▽

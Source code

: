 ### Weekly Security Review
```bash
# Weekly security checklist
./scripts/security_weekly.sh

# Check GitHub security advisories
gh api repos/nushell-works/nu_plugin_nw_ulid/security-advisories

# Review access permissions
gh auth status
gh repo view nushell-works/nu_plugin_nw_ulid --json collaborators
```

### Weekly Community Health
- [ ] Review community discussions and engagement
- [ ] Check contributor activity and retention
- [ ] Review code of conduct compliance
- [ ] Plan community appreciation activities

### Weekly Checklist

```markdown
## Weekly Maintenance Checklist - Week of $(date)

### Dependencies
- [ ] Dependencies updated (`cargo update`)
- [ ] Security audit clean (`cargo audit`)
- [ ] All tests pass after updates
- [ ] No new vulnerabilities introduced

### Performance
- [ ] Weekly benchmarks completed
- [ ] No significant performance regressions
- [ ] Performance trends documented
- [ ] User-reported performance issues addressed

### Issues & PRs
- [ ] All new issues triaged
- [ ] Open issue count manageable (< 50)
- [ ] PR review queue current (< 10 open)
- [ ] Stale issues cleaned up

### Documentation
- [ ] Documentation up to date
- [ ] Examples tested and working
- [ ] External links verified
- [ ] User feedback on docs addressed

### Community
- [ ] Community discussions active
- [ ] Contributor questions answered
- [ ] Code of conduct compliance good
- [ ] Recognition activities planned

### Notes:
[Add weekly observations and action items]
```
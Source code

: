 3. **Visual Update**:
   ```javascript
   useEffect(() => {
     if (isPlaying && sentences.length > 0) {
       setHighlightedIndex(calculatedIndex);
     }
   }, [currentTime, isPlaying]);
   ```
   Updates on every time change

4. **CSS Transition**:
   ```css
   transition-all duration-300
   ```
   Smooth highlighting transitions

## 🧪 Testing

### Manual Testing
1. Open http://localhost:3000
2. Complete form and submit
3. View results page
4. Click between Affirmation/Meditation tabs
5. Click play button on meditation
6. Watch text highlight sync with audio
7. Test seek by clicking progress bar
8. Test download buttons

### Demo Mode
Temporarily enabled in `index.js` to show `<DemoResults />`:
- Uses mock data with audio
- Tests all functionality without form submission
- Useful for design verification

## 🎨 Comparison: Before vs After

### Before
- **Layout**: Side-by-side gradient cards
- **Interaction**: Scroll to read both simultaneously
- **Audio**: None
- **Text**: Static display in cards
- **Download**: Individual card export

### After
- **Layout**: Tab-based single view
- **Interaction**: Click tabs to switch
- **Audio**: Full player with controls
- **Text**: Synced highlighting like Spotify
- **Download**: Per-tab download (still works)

△

EXERCISE GOAL: Keeping each word as given, write out the material above.

RESPONSE AREA:
Source code

: ### Weekly Security Review
```bash
# Weekly security checklist
./scripts/security_weekly.sh

# Check GitHub security advisories
gh api repos/nushell-works/nu_plugin_nw_ulid/security-advisories

# Review access permissions
gh auth status
gh repo view nushell-works/nu_plugin_nw_ulid --json collaborators
```

### Weekly Community Health
- [ ] Review community discussions and engagement
- [ ] Check contributor activity and retention
- [ ] Review code of conduct compliance
- [ ] Plan community appreciation activities

### Weekly Checklist

```markdown
## Weekly Maintenance Checklist - Week of $(date)

### Dependencies
- [ ] Dependencies updated (`cargo update`)
- [ ] Security audit clean (`cargo audit`)
- [ ] All tests pass after updates
- [ ] No new vulnerabilities introduced

### Performance
- [ ] Weekly benchmarks completed
- [ ] No significant performance regressions
- [ ] Performance trends documented
- [ ] User-reported performance issues addressed

### Issues & PRs
- [ ] All new issues triaged
- [ ] Open issue count manageable (< 50)
- [ ] PR review queue current (< 10 open)
- [ ] Stale issues cleaned up

### Documentation
- [ ] Documentation up to date
- [ ] Examples tested and working
- [ ] External links verified
- [ ] User feedback on docs addressed

### Community
- [ ] Community discussions active
- [ ] Contributor questions answered
- [ ] Code of conduct compliance good
- [ ] Recognition activities planned

### Notes:
[Add weekly observations and action items]
```
Source code

: 3. **Visual Update**:
   ```javascript
   useEffect(() => {
     if (isPlaying && sentences.length > 0) {
       setHighlightedIndex(calculatedIndex);
     }
   }, [currentTime, isPlaying]);
   ```
   Updates on every time change

4. **CSS Transition**:
   ```css
   transition-all duration-300
   ```
   Smooth highlighting transitions

## 🧪 Testing

### Manual Testing
1. Open http://localhost:3000
2. Complete form and submit
3. View results page
4. Click between Affirmation/Meditation tabs
5. Click play button on meditation
6. Watch text highlight sync with audio
7. Test seek by clicking progress bar
8. Test download buttons

### Demo Mode
Temporarily enabled in `index.js` to show `<DemoResults />`:
- Uses mock data with audio
- Tests all functionality without form submission
- Useful for design verification

## 🎨 Comparison: Before vs After

### Before
- **Layout**: Side-by-side gradient cards
- **Interaction**: Scroll to read both simultaneously
- **Audio**: None
- **Text**: Static display in cards
- **Download**: Individual card export

### After
- **Layout**: Tab-based single view
- **Interaction**: Click tabs to switch
- **Audio**: Full player with controls
- **Text**: Synced highlighting like Spotify
- **Download**: Per-tab download (still works)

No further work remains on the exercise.